<<<<
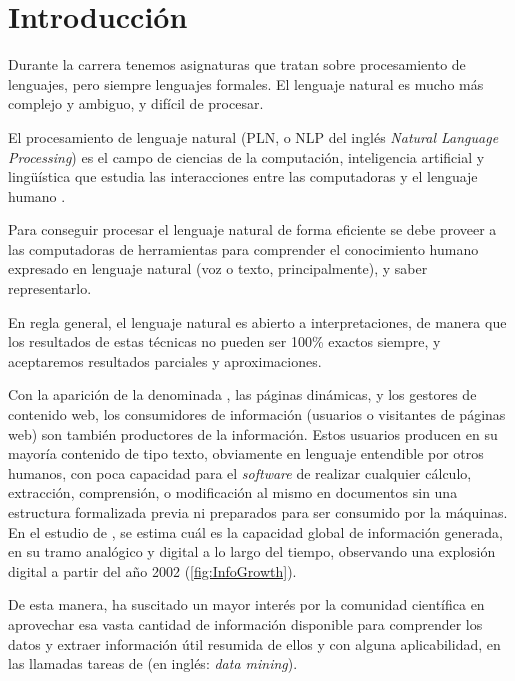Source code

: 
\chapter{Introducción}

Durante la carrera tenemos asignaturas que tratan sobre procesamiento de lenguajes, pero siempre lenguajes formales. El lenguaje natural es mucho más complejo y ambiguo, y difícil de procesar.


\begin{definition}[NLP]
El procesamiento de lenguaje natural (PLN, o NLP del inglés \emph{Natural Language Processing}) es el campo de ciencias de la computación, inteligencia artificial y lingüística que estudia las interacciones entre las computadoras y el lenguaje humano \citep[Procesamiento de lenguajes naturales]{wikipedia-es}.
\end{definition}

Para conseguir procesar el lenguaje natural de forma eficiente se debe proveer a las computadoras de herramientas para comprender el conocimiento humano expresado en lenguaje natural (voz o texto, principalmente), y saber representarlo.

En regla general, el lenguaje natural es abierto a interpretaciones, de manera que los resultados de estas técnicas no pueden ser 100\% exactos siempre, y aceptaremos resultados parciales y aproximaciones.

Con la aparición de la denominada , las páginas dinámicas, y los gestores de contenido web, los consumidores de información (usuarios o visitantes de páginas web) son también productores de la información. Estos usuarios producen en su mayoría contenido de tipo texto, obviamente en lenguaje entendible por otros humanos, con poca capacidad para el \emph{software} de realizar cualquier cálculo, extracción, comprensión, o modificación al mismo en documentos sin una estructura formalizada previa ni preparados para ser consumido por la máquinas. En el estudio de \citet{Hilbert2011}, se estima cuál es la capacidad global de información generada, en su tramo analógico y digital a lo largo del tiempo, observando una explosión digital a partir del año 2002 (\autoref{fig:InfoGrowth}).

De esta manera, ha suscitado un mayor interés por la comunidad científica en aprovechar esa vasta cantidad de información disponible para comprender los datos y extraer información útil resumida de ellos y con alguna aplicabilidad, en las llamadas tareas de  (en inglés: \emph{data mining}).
>>>>
<<<<
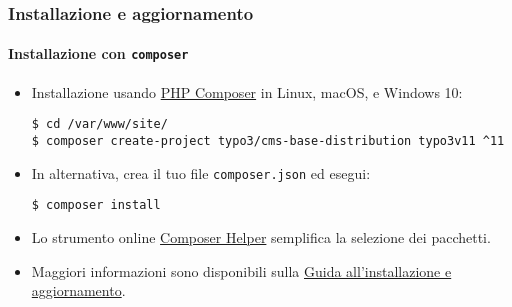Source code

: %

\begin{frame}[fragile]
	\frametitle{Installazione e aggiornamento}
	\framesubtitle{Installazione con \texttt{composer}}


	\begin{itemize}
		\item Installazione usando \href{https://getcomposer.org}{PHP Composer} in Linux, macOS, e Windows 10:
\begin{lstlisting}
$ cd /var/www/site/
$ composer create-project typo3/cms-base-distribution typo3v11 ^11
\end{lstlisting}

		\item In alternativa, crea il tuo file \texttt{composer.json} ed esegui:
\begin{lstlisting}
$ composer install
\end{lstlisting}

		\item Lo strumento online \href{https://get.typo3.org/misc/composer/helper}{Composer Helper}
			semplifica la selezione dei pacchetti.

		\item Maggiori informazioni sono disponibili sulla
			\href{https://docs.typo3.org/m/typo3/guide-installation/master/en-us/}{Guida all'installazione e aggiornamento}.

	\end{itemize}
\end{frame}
>>>>
<<<<
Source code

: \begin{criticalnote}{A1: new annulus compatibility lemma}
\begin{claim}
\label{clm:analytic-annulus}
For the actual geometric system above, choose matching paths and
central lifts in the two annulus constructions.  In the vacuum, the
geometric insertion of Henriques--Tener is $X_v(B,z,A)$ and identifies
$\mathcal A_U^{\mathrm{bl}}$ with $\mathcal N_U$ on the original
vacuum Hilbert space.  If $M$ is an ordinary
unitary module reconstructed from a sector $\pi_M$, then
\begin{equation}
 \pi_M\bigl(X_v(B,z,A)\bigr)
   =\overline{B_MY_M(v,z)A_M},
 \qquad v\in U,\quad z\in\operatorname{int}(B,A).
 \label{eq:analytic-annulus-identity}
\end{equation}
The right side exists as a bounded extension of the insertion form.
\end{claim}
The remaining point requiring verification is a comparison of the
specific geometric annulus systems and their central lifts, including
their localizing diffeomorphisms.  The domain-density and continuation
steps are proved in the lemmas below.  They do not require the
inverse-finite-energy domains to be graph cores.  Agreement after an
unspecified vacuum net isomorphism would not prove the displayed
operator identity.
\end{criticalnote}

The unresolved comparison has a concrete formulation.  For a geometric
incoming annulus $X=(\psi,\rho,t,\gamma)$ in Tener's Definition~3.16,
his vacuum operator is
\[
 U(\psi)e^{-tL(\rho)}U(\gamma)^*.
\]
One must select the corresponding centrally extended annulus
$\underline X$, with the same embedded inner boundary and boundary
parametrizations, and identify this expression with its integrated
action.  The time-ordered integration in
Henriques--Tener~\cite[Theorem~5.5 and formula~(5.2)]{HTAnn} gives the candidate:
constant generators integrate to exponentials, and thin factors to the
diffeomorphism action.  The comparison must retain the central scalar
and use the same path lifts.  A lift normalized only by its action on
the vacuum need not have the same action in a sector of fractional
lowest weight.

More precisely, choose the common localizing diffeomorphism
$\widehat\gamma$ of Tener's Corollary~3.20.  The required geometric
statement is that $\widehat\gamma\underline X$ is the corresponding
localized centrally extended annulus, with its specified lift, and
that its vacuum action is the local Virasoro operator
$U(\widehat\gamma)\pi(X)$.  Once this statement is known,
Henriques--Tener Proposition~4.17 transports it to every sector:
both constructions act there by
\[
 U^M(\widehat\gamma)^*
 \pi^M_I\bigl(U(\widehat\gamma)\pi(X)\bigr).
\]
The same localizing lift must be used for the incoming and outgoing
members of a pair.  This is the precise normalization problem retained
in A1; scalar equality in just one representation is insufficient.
>>>>
## [The task]
Read the listing. Report every line that includes the word "Tener".

## [Task result]
geometric insertion of Henriques--Tener is $X_v(B,z,A)$ and identifies
incoming annulus $X=(\psi,\rho,t,\gamma)$ in Tener's Definition~3.16,
Henriques--Tener~\cite[Theorem~5.5 and formula~(5.2)]{HTAnn} gives the candidate:
$\widehat\gamma$ of Tener's Corollary~3.20.  The required geometric
Henriques--Tener Proposition~4.17 transports it to every sector:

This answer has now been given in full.